How to complete this task ::
What is needed is a copy of each line in the listing that contains "period".

Available data ::
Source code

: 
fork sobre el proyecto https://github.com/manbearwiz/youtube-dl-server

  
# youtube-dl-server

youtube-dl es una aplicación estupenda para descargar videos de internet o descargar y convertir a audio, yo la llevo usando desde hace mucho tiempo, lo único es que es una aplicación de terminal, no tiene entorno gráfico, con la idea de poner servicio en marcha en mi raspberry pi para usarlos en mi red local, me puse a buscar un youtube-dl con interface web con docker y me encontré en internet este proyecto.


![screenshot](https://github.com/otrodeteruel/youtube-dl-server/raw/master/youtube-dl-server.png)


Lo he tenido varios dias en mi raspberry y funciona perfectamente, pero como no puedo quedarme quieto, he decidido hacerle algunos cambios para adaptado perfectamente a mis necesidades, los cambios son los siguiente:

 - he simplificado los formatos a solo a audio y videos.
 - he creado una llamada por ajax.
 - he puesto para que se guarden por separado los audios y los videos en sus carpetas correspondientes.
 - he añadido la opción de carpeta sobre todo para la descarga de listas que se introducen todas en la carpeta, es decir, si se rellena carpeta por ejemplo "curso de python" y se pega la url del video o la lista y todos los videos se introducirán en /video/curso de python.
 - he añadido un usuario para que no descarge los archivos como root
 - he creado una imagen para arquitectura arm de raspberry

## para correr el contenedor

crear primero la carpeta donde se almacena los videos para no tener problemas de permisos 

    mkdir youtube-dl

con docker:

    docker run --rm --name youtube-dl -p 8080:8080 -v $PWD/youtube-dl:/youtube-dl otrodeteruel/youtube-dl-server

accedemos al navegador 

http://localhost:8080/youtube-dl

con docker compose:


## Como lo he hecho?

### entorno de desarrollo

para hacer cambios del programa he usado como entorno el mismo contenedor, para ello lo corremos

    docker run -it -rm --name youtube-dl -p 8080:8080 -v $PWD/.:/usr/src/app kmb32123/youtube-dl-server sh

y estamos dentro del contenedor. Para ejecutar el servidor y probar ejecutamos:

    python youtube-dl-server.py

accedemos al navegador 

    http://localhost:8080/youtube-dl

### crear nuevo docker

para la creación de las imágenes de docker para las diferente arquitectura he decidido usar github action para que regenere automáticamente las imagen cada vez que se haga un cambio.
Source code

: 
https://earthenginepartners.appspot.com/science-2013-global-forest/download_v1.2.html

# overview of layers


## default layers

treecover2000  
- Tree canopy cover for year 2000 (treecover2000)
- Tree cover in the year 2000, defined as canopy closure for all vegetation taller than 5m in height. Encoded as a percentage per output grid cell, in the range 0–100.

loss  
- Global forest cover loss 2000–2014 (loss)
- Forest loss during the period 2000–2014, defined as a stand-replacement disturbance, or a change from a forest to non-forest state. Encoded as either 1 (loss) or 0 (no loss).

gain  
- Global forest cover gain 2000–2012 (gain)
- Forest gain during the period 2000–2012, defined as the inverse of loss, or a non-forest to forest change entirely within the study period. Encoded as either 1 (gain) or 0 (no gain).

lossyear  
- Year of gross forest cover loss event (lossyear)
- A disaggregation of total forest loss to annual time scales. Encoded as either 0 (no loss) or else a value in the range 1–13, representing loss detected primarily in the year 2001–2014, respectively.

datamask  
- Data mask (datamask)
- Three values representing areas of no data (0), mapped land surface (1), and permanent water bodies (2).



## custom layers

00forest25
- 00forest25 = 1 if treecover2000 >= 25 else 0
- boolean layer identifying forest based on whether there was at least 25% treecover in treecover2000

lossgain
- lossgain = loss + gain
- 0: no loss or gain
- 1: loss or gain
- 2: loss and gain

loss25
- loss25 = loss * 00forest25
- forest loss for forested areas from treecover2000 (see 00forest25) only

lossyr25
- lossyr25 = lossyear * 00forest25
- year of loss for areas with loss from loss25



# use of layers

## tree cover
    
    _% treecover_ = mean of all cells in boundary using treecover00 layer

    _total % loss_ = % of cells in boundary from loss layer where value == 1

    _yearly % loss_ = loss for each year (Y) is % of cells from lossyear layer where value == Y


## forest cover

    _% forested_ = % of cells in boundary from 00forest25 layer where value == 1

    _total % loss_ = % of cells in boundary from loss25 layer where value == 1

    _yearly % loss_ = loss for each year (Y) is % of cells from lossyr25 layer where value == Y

Solution to this task ::
- Forest loss during the period 2000–2014, defined as a stand-replacement disturbance, or a change from a forest to non-forest state. Encoded as either 1 (loss) or 0 (no loss).
- Forest gain during the period 2000–2012, defined as the inverse of loss, or a non-forest to forest change entirely within the study period. Encoded as either 1 (gain) or 0 (no gain).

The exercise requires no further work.